From the 1College of Medicine and Dentistry, James Cook University, Townsville, 2College of Healthcare Sciences, James Cook University, Cairns, 3AVERT Early Rehabilitation Research Group, Stroke Theme, Florey Institute of Neuroscience and Mental Health, University of Melbourne, Heidelberg, Australia, 4NHMRC CRE in Stroke Rehabilitation and Brain Recovery, 5Department of Physical Therapy, University of British Columbia, Vancouver, Canada and 6Institute of Medicine, The Sahlgrenska Academy, Gothenburg University, Gothenburg, Sweden
Objective: To investigate the efficacy and safety of drug interventions to promote motor recovery post-stroke.
Data sources: CENTRAL, CINAHL, Embase, MEDLINE, SCOPUS and Web of Science.
Study selection: Published human randomized controlled trials in which the primary intervention was a drug administered to promote motor recovery post-stroke, vs placebo.
Data extraction: Standardized pro forma used to extract safety and efficacy data; Cochrane Collaboration risk of bias assessment tool performed to assess risk of bias.
Data synthesis: Fifty randomized controlled trials from 4,779 citations were included. An overall trend of high risk of attrition (n = 27) and reporting bias (n = 36) was observed. Twenty-eight different drug interventions were investigated, 18 of which demonstrated statistically significant results favouring increased motor recovery compared with control intervention. Forty-four studies measured safety; no major safety concerns were reported.
Conclusion: Candidate drug interventions promoting motor recovery post-stroke were identified, specifically selective serotonin reuptake inhibitors and levodopa; however, the high risk of bias in many trials is concerning. Drugs to improve motor function remain an important area of enquiry. Future research must focus on establishing the right drug intervention to be administered at an optimal dose and time, combined with the most effective adjuvant physical therapy to drive stroke recovery.
Key words: pharmaceutical preparations; stroke; rehabilitation.
Accepted Feb 5, 2019; Epub ahead of print Feb 25, 2019
J Rehabil Med 2019; 51: 00–00
Correspondence address: Nerida Firth, College of Medicine & Dentistry, James Cook University, 1 James Cook Drive, Townsville QLD 4811, Australia. E-mail: nerida.firth@my.jcu.edu.au
Several drugs, administered in combination with rehabilitation, have been found to increase the amount of physical recovery achieved by a stroke survivor. This paper reviews the published literature to investigate which drugs have the best evidence of efficacy and safety to promote motor recovery after stroke. However, many studies investigating these drugs lack rigor and have little consistency between how trials were performed. Consequently, it is difficult to make a definitive judgement on how safe and effective these drugs are, or to compare drugs to determine superiority. To overcome this, a reporting standard must be developed for trials of these particular drugs. In addition, stricter adherence is necessary to already established reporting standards, including those that outline how parallel group randomized trials and physical interventions embedded within them are described (the Template for Intervention Description and Replication checklist and the Consolidated Standards of Reporting Trials statement, respectively).

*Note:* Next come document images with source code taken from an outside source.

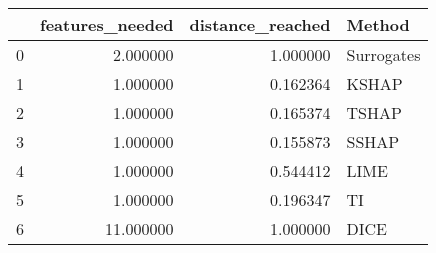 \begin{tabular}{lrrl}
\toprule
 & features_needed & distance_reached & Method \\
\midrule
0 & 2.000000 & 1.000000 & Surrogates \\
1 & 1.000000 & 0.162364 & KSHAP \\
2 & 1.000000 & 0.165374 & TSHAP \\
3 & 1.000000 & 0.155873 & SSHAP \\
4 & 1.000000 & 0.544412 & LIME \\
5 & 1.000000 & 0.196347 & TI \\
6 & 11.000000 & 1.000000 & DICE \\
\bottomrule
\end{tabular}
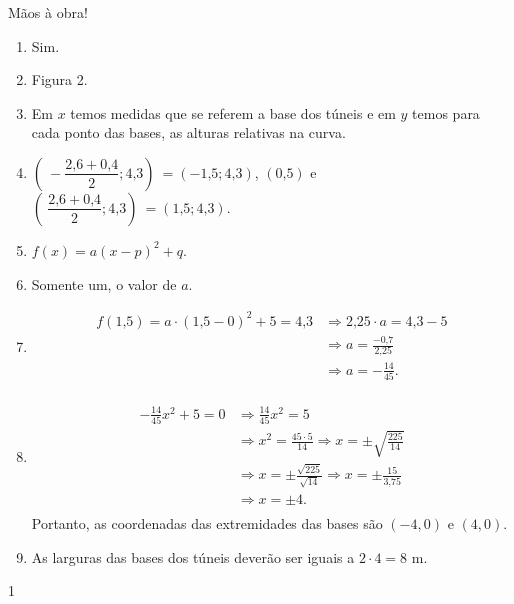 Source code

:\clearmargin
\begin{answer}{Mãos à obra!}
{
\begin{enumerate}
\item {} 
Sim.

\item {} 
Figura 2.

\item {} 
Em \(x\) temos medidas que se referem a base dos túneis e em \(y\) temos para cada ponto das bases, as alturas relativas na curva.

\item {} 
\((\ -\dfrac{2\text{,}6+0\text{,}4}{2};4\text{,}3)\ = (-1\text{,}5;4\text{,}3)\), \((0\text{,}5)\) e \((\ \dfrac{2\text{,}6+0\text{,}4}{2};4\text{,}3)\ = (1\text{,}5;4\text{,}3)\).

\item {} 
\(f(x)=a(x-p)^2+q\).

\item {} 
Somente um, o valor de \(a\).

\item {} \begin{equation*}
\begin{split}f(1\text{,}5)= a \cdot (1\text{,}5-0)^2+5=4\text{,}3 
      & \Rightarrow 2\text{,}25 \cdot a = 4\text{,}3-5 \\
      & \Rightarrow a = \frac{-0\text{,}7}{2\text{,}25} \\
      & \Rightarrow a = - \frac{14}{45}. \\\end{split}
\end{equation*}
\item {} \begin{equation*}
\begin{split}- \frac{14}{45} x^2 + 5 = 0 & \Rightarrow \frac{14}{45} x^2 = 5 \\
& \Rightarrow x^2 = \frac{45 \cdot 5}{14} \Rightarrow x= \pm \sqrt{\frac{225}{14}} \\
& \Rightarrow x = \pm \frac{\sqrt{225}}{\sqrt{14}} \Rightarrow x = \pm \frac{15}{3\text{,}75} \\
& \Rightarrow x = \pm 4. \\\end{split}
\end{equation*}
Portanto, as coordenadas das extremidades das bases são \((-4,0)\) e \((4,0)\).

\item {} 
As larguras das bases dos túneis deverão ser iguais a \(2 \cdot 4 = 8\) m.

\end{enumerate}

}{1}
\end{answer}
\clearmargin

Drug interventions are known to be effective for primary and secondary stroke prevention, and to promote reperfusion of penumbra within hours of stroke onset (1, 2). Neuroprotective drugs seem promising, but outcomes have failed to translate in human trials (2). As many people lack access to time-sensitive stroke interventions targeting prevention and reperfusion, drug interventions that mediate recovery beyond the window for effective reperfusion are important research targets. The treatment window for recovery-promoting drugs (RPD) ranges from days to years post-stroke, increasing the potential for survivors to be eligible, and benefit from treatment (3–5). Whilst rehabilitation has been proven to be of great benefit, RPDs may have a place in enhancing recovery in instances where stroke survivors receive little therapy and have low levels of physical activity (6).
Recovery-promoting drug interventions have been investigated for many years; however, there has been little consistency in clinical trials to allow for rigorous comparison or meta-analysis of outcomes across different drug classes. To date, systematic reviews of RPDs have been limited to specific classes of drugs. A Cochrane Review investigating the effect of am-phetamine treatment (compared with placebo) in 10 trials (n = 287 patients) found no evidence to support routine use in stroke survivors to reduce death or disability when taking risk of harm into account (7). The number of patients included in the studies was too small to be able to draw firm conclusions regarding the effect of amphetamines on recovery from stroke (7). Conversely, another Cochrane Review (n = 52 trials, 4,059 patients) provided “tantalizing evidence” that selective serotonin reuptake inhibitors (SSRIs) appear to improve dependence, disability, neurological impairment, and anxiety and depression after stroke (8). Both reviews recommended larger, well-designed trials be undertaken to clarify efficacy, and to overcome issues with heterogeneity and methodology seen in studies across both drug classes.
As both reviews targeted singular drug classes, neither could provide judgement comparing the outcomes of the drugs with each other. To address this gap, the aim of this systematic review was to investigate the efficacy and safety of drug interventions trialled to enhance motor recovery post-stroke (3, 4).
This systematic review was registered on PROSPERO (reference number: CRD42016048035). Preferred Reporting Items for Systematic Reviews and Meta-Analysis (PRISMA) statement provided the framework for the article (9).
Six electronic databases (Cochrane CENTRAL, CINAHL, Embase, MEDLINE, SCOPUS and Web of Science) were searched from database inception to 2 May 2017. Reference lists of included studies were entered into the Web of Science to identify relevant studies from forward citations.
The search term “recovery-promoting drug” was not widely recognized. Relevant drug studies identified through a scoping search were mined for terminology describing the concept of “promoting neurorecovery”. The resulting search strategy was curated carefully, containing key words and MeSH terms associated with target pathways, anatomy and processes (e.g. “efferent pathways”, “motor cortex” and “neurogenesis”), and molecules involved in neural plasticity and neural repair (e.g. more broadly: “nerve growth factors”, “psychotropic drugs”; specifically “biogenic amines” and “dopamine”) with the intention of selecting motor recovery-specific studies from the broader pool of neurorecovery trials (Figs S1–S7).
Study inclusion criteria were: (i) randomized placebo-controlled trial design; (ii) commencement of 1 or more RPD intervention/s > 24 h post-stroke (10); and (iii) a measure of motor outcome of components of the motor system within the domains of body functions and structures and activity, as defined by the International Classification of Functioning, Disability and Health (ICF) (11). Non-English publications and aphasia trials were excluded, the latter being a language disorder, not attributable to motor function.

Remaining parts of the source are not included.